I could go on and on, obviously, but I won't. You're welcome. There are some 10 years worth of articles at The BRAD BLOG <http://www.BradBlog.com> that folks can peruse to determine the facts underscoring my concerns and those of the others who have legitimately expressed them to you, Chuck Todd, about private, unaccountable corporations --- owned by associates of Mitt Romney or by anybody else --- having so much unoverseeable control of our once-public electoral system.

But, to misinform your 272,035 Twitter followers, not to mention your millions of viewers on television, that concerns about oft-failed, easily-manipulated electronic voting and tabulation systems are little more than "conspiracies" which "belong in the same category as the Trump birther garbage" is an extraordinary disservice to your readers, your viewers and the U.S. electorate as a whole.

They deserve a /much/ better understanding of our electoral system from someone such as yourself, who is relied upon by so many as an expert in these matters.
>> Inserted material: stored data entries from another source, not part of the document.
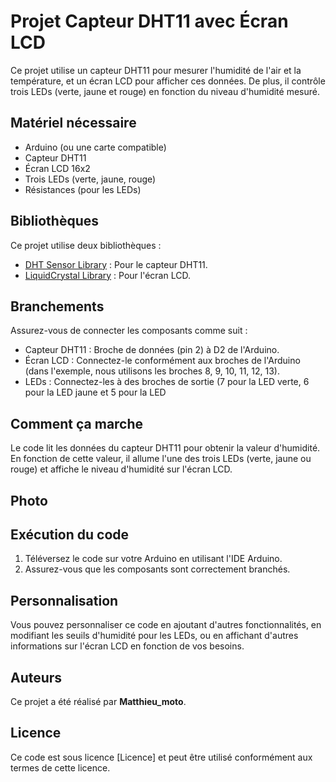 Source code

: # Projet Capteur DHT11 avec Écran LCD

Ce projet utilise un capteur DHT11 pour mesurer l'humidité de l'air et la température, et un écran LCD pour afficher ces données. De plus, il contrôle trois LEDs (verte, jaune et rouge) en fonction du niveau d'humidité mesuré.

## Matériel nécessaire

- Arduino (ou une carte compatible)
- Capteur DHT11
- Écran LCD 16x2
- Trois LEDs (verte, jaune, rouge)
- Résistances (pour les LEDs)

## Bibliothèques

Ce projet utilise deux bibliothèques :

- [DHT Sensor Library](https://github.com/adafruit/DHT-sensor-library) : Pour le capteur DHT11.
- [LiquidCrystal Library](https://www.arduino.cc/en/Reference/LiquidCrystal) : Pour l'écran LCD.

## Branchements

Assurez-vous de connecter les composants comme suit :

- Capteur DHT11 : Broche de données (pin 2) à D2 de l'Arduino.
- Écran LCD : Connectez-le conformément aux broches de l'Arduino (dans l'exemple, nous utilisons les broches 8, 9, 10, 11, 12, 13).
- LEDs : Connectez-les à des broches de sortie (7 pour la LED verte, 6 pour la LED jaune et 5 pour la LED 

## Comment ça marche

Le code lit les données du capteur DHT11 pour obtenir la valeur d'humidité. En fonction de cette valeur, il allume l'une des trois LEDs (verte, jaune ou rouge) et affiche le niveau d'humidité sur l'écran LCD.

## Photo 



## Exécution du code

1. Téléversez le code sur votre Arduino en utilisant l'IDE Arduino.
2. Assurez-vous que les composants sont correctement branchés.

## Personnalisation

Vous pouvez personnaliser ce code en ajoutant d'autres fonctionnalités, en modifiant les seuils d'humidité pour les LEDs, ou en affichant d'autres informations sur l'écran LCD en fonction de vos besoins.

## Auteurs

Ce projet a été réalisé par **Matthieu_moto**.

## Licence

Ce code est sous licence [Licence] et peut être utilisé conformément aux termes de cette licence.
Again, I would welcome the opportunity to discuss these concerns with you on your /Daily Rundown/ show on MSNBC any time.

If, in fact, you are correct, that these concerns are little more than 'conspiracy garbage', you will do the electorate a great service by having me on, and putting me in my place once and for all by explaining why.

If these concerns are not 'conspiracy garbage', as I would argue, you would be performing a great service to the electorate by helping the electorate understand why they are not, and what voters may be able to do at this point to help minimize the possibilities of their votes not being counted accurately or transparently, or even at all, this November 6th.